-
Notifications
You must be signed in to change notification settings - Fork 293
Description
Problem
GAIL and AIRL can be slow to train due to RL in the inner loop, which is both computationally expensive and can require many environment interactions. Behavioral cloning is supervised learning so is fast and does not need any environment interactions, however its peak performance in complex environments is often weaker than GAIL and AIRL.
Solution
Add an option to use BC to train a policy from the demonstrations, and then to fine-tune that policy using GAIL/AIRL with the same set of demonstrations. This option was supported in the Stable Baselines v2 implementation of GAIL, for example.
This may not always help. If BC learns a bad policy, we could get stuck in a local minima. For AIRL the resulting reward function might also be more fragile as the transition distribution seen during training will be more limited (for GAIL the discriminator could be more fragile as well but it was never intended to be reused).

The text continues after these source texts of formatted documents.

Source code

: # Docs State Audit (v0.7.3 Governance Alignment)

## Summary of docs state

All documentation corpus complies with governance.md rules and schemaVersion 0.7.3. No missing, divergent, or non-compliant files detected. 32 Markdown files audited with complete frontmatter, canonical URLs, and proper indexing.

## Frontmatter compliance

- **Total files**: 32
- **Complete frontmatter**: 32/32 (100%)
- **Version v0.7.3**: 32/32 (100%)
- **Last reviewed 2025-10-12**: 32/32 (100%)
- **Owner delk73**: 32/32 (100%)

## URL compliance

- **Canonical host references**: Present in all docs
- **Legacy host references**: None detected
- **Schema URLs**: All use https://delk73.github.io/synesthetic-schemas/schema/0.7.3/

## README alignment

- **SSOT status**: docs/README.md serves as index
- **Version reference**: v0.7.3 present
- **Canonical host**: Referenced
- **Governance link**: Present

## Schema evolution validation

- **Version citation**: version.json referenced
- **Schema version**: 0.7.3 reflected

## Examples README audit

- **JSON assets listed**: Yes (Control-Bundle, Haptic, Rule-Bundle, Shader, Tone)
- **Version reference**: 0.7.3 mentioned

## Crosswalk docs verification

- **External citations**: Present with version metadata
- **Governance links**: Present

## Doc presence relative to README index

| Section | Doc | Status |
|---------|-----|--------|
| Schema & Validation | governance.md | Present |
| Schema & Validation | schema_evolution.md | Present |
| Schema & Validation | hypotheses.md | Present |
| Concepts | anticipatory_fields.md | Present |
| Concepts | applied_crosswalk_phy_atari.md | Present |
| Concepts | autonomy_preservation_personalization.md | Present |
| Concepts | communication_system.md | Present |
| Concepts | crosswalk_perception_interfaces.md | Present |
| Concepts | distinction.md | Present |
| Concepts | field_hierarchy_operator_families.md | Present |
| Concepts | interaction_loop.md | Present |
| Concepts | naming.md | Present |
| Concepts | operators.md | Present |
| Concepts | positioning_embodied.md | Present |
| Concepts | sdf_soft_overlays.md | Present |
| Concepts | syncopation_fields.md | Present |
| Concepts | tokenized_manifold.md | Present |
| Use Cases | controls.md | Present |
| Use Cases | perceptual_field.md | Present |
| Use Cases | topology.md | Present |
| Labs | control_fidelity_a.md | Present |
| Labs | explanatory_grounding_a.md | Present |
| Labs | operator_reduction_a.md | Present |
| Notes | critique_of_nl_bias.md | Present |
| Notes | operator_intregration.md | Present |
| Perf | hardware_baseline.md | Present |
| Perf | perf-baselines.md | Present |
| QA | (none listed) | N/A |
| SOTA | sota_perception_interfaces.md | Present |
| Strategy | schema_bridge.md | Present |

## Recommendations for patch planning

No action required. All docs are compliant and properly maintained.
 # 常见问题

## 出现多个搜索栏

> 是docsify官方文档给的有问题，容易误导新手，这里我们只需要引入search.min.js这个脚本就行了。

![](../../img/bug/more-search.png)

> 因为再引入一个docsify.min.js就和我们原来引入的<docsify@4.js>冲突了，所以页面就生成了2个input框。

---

We already have a BC implementation, so I think this should probably be a feature added to the train_imitation script rather than the algorithm itself, although if it ends up being an involved implementation adding a helper method could be appropriate so that people directly using the Python API can also benefit from this.
Possible alternative solutions
We could potentially make this supported more widely, even for algorithms that don't learn from demonstrations like the preference_comparisons module, in case users have both demonstrations and preference comparisons and want to learn from both (a setting that has been studied in e.g. Ibarz et al, 2018). I don't think it's worth us going out of our way to support this, but if it factors out nicely (e.g. some extra Sacred ingredient to warm-start the policy) it could be worth adding.